Mit einer von den wehrdienstlichen Verhältnissen unabhängigen Krankheitsentwicklung in Einklang steht, wie Dr. N. in seinem Gutachten von Januar 2011, welches im Wege des Urkundenbeweises verwertet worden ist (§ 118 Abs. 1 Satz 1 SGG i. V. m. §§ 415 ff. Zivilprozessordnung - ZPO), überzeugend ausgeführt hat, dass sich auch nach dem Ende der Bundeswehrzeit, also ohne wehrdienstbedingte Lärmeinwirkungen, in den Tonaudiogrammen von Anfang Oktober 2004 und Ende Oktober 2009 gegenüber demjenigen von Anfang November 1988 eine Hörverschlechterung über alle Frequenzen zeigt; im Tonaudiogramm vom 7. Oktober 2004 auch in den tieferen und mittleren Frequenzen.
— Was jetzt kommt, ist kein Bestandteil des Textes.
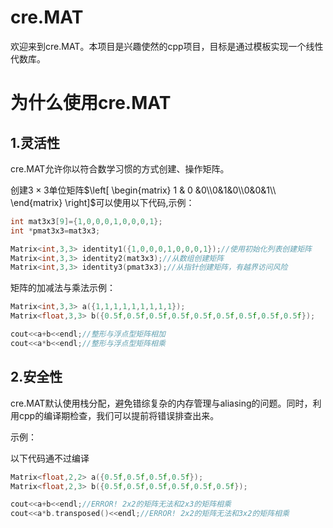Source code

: 

# cre.MAT

欢迎来到cre.MAT。本项目是兴趣使然的cpp项目，目标是通过模板实现一个线性代数库。

# 为什么使用cre.MAT

## 1.灵活性

cre.MAT允许你以符合数学习惯的方式创建、操作矩阵。

创建$3\times3$单位矩阵$\left[ \begin{matrix} 1 & 0 &0\\0&1&0\\0&0&1\\ \end{matrix} \right]$可以使用以下代码,示例：

```c++
int mat3x3[9]={1,0,0,0,1,0,0,0,1};
int *pmat3x3=mat3x3;

Matrix<int,3,3> identity1({1,0,0,0,1,0,0,0,1});//使用初始化列表创建矩阵
Matrix<int,3,3> identity2(mat3x3);//从数组创建矩阵
Matrix<int,3,3> identity3(pmat3x3);//从指针创建矩阵，有越界访问风险

```

矩阵的加减法与乘法示例：

```c++
Matrix<int,3,3> a({1,1,1,1,1,1,1,1,1});
Matrix<float,3,3> b({0.5f,0.5f,0.5f,0.5f,0.5f,0.5f,0.5f,0.5f,0.5f});

cout<<a+b<<endl;//整形与浮点型矩阵相加
cout<<a*b<<endl;//整形与浮点型矩阵相乘
```

## 2.安全性

cre.MAT默认使用栈分配，避免错综复杂的内存管理与aliasing的问题。同时，利用cpp的编译期检查，我们可以提前将错误排查出来。

示例：

以下代码通不过编译

```c++
Matrix<float,2,2> a({0.5f,0.5f,0.5f,0.5f});
Matrix<float,2,3> b({0.5f,0.5f,0.5f,0.5f,0.5f,0.5f});

cout<<a+b<<endl;//ERROR! 2x2的矩阵无法和2x3的矩阵相乘
cout<<a*b.transposed()<<endl;//ERROR! 2x2的矩阵无法和3x2的矩阵相乘
```

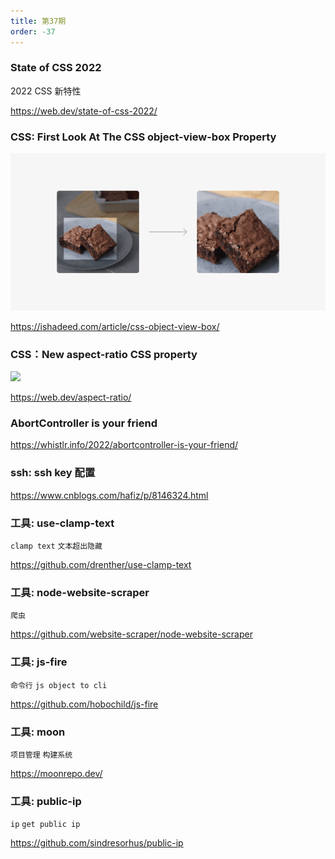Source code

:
 ```yaml
---
title: 第37期
order: -37
---
```


### State of CSS 2022

2022 CSS 新特性

https://web.dev/state-of-css-2022/

### CSS: First Look At The CSS object-view-box Property

![](../../public/images/37/crop-image-css.png)

https://ishadeed.com/article/css-object-view-box/

### CSS：New aspect-ratio CSS property

![](../../public/images/37/od54hUUe21UABpbWxSFG.avif)

https://web.dev/aspect-ratio/

### AbortController is your friend

https://whistlr.info/2022/abortcontroller-is-your-friend/

### ssh: ssh key 配置

https://www.cnblogs.com/hafiz/p/8146324.html

### 工具: use-clamp-text

`clamp text` `文本超出隐藏`

https://github.com/drenther/use-clamp-text

### 工具: node-website-scraper

`爬虫`

https://github.com/website-scraper/node-website-scraper

### 工具: js-fire

`命令行` `js object to cli`

https://github.com/hobochild/js-fire

### 工具: moon

`项目管理` `构建系统`

https://moonrepo.dev/

### 工具: public-ip

`ip` `get public ip`

https://github.com/sindresorhus/public-ip
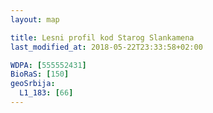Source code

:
 ```yaml
---
layout: map

title: Lesni profil kod Starog Slankamena
last_modified_at: 2018-05-22T23:33:58+02:00

WDPA: [555552431]
BioRaS: [150]
geoSrbija:
  L1_183: [66]
---
```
Da sich knalltraumatische Innenohrschäden nach Sistieren der Lärmeinwirkung nicht verschlechtern können, was die Sachverständige Prof. Dr. B. bestätigt hat, insbesondere nicht in den schädigungsfreien tiefen und mittleren Frequenzen, wie von Dr. N. weiter nachvollziehbar dargelegt worden ist, ist diese Hörverschlechterung nicht mit Wahrscheinlichkeit auf Knalltraumen während der Bundeswehrzeit zurückzuführen, zumal bis 1988 keine Progredienz eingetreten war. Auch die Hörverbesserung gegenüber dem Tonaudiogramm von Anfang Oktober 2004, wie sie in denjenigen von Ende Oktober 2009 sowie von Ende April und Anfang Mai 2010 zum Ausdruck gekommen ist, und das schwankende Hörvermögen weisen auf lärmunabhängige Einflüsse hin; ebenso wie die daraus ersichtliche Progredienz im mittleren Frequenzbereich. Hierauf weist Dr. N. überzeugend hin. Selbst Prof. Dr. B. hat eingeräumt, dass für eine gewisse lärmunabhängige Progredienz die Angaben des Klägers sprechen, dass er in der letzten Zeit vor ihrer Untersuchung schlechter gehört hat.
Daher ist es bestenfalls möglich, hingegen nicht hinreichend wahrscheinlich, dass der Kläger wegen einer Wehrdienstbeschädigung auf mindestens einem seiner Ohren an einem Tinnitus aurium leidet.
Die zur Anerkennung des Tinnitus aurium als Folge einer Wehrdienstbeschädigung erforderliche Wahrscheinlichkeit ist nicht deshalb verneint worden, weil über die Ursache des festgestellten Leidens in der medizinischen Wissenschaft Ungewissheit besteht. Folglich kam eine so genannte "Kann-Versorgung" im Sinne des § 81 Abs. 6 Satz 2 SVG (vgl. BSG, Urteil vom 12. Dezember 1995 - 9 RV 17/94 -, SozR 3-3200 § 81 Nr. 13) ohnehin nicht in Betracht.
Nach alledem war die Berufung zurückzuweisen.
Die Kostenentscheidung beruht auf § 193 SGG.
Die Revision war nicht zuzulassen, da die Voraussetzungen des § 160 Abs. 2 SGG nicht vorliegen.